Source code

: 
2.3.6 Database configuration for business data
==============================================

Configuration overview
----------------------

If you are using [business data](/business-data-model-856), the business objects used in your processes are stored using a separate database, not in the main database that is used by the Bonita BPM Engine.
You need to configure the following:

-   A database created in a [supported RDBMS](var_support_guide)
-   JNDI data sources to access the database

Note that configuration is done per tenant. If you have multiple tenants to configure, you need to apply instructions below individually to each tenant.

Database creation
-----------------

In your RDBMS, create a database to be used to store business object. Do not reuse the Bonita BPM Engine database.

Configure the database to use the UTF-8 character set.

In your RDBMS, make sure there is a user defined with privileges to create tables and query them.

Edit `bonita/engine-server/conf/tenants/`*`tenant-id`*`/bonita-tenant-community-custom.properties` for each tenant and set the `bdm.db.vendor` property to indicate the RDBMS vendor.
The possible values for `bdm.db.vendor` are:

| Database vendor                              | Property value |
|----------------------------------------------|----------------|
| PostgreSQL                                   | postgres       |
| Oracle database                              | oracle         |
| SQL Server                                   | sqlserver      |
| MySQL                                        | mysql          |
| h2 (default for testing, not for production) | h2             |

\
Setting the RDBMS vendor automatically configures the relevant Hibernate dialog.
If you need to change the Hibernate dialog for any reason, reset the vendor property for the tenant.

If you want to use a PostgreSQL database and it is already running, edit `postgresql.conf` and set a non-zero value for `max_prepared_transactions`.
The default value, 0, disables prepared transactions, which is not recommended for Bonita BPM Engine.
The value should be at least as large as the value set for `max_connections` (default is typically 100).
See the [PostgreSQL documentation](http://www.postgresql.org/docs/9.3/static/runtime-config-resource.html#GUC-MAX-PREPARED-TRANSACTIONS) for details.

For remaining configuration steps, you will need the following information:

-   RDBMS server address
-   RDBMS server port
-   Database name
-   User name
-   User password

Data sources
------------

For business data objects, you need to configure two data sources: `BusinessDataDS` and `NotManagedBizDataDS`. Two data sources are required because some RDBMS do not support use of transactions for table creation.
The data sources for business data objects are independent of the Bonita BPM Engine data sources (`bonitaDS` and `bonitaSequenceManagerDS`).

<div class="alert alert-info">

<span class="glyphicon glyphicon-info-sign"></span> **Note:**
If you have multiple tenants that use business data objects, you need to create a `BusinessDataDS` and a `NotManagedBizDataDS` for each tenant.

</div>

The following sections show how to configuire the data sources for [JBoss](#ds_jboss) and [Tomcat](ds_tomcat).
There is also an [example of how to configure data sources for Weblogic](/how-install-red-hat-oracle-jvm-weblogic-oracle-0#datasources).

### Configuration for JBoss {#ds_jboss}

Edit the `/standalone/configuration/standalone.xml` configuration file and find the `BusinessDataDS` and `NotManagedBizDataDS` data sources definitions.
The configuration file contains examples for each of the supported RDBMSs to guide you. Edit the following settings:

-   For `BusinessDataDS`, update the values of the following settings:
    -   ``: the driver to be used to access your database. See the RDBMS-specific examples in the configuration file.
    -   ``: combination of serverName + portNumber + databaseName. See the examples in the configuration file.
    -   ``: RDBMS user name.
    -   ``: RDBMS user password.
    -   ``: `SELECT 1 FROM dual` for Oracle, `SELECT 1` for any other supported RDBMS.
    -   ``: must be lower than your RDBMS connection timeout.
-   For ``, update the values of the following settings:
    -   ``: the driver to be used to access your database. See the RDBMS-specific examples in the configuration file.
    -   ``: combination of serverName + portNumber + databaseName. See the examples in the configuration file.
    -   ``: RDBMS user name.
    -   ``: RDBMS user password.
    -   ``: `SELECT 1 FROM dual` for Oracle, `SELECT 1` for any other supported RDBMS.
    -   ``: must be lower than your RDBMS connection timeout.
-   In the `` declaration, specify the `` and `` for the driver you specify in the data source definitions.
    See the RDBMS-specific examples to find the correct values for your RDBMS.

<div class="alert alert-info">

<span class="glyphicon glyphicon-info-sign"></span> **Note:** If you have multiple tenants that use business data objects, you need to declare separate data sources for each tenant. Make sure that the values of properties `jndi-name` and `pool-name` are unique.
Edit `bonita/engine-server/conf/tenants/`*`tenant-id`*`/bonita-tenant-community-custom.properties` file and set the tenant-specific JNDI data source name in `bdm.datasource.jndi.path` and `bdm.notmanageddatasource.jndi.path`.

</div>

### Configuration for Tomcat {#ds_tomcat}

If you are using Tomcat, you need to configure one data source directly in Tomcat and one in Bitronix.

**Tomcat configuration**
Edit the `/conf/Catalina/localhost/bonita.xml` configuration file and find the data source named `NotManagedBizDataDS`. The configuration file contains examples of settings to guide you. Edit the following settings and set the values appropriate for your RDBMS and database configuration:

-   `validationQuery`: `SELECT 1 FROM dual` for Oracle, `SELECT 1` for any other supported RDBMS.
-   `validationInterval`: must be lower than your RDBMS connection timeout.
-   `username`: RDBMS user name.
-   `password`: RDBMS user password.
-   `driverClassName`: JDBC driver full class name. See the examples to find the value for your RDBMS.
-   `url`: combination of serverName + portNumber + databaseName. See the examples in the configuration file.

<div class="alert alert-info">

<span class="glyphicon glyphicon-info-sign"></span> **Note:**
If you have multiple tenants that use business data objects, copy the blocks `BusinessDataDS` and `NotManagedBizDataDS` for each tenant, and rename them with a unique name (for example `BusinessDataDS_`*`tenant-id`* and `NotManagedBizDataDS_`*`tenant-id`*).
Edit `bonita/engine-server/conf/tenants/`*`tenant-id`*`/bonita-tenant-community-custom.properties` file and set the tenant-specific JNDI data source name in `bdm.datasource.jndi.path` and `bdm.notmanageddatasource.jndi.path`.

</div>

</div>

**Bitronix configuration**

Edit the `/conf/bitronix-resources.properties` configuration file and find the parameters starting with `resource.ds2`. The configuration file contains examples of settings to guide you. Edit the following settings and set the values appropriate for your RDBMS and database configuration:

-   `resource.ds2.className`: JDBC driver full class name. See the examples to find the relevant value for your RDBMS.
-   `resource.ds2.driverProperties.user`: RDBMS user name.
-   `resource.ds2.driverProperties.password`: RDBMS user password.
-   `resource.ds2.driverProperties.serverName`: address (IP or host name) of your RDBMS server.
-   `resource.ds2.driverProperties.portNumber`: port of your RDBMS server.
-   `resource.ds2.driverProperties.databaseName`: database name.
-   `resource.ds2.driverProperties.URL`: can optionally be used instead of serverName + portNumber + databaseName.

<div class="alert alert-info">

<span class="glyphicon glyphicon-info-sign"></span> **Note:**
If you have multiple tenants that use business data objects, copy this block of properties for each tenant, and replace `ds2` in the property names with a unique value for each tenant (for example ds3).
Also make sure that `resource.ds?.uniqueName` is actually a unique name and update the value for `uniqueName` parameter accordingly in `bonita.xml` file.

....

**Task goal:** Copy each line of the data that contains the word "default", leaving the other lines out.

**Exercise result:**
| h2 (default for testing, not for production) | h2             |
The default value, 0, disables prepared transactions, which is not recommended for Bonita BPM Engine.
The value should be at least as large as the value set for `max_connections` (default is typically 100).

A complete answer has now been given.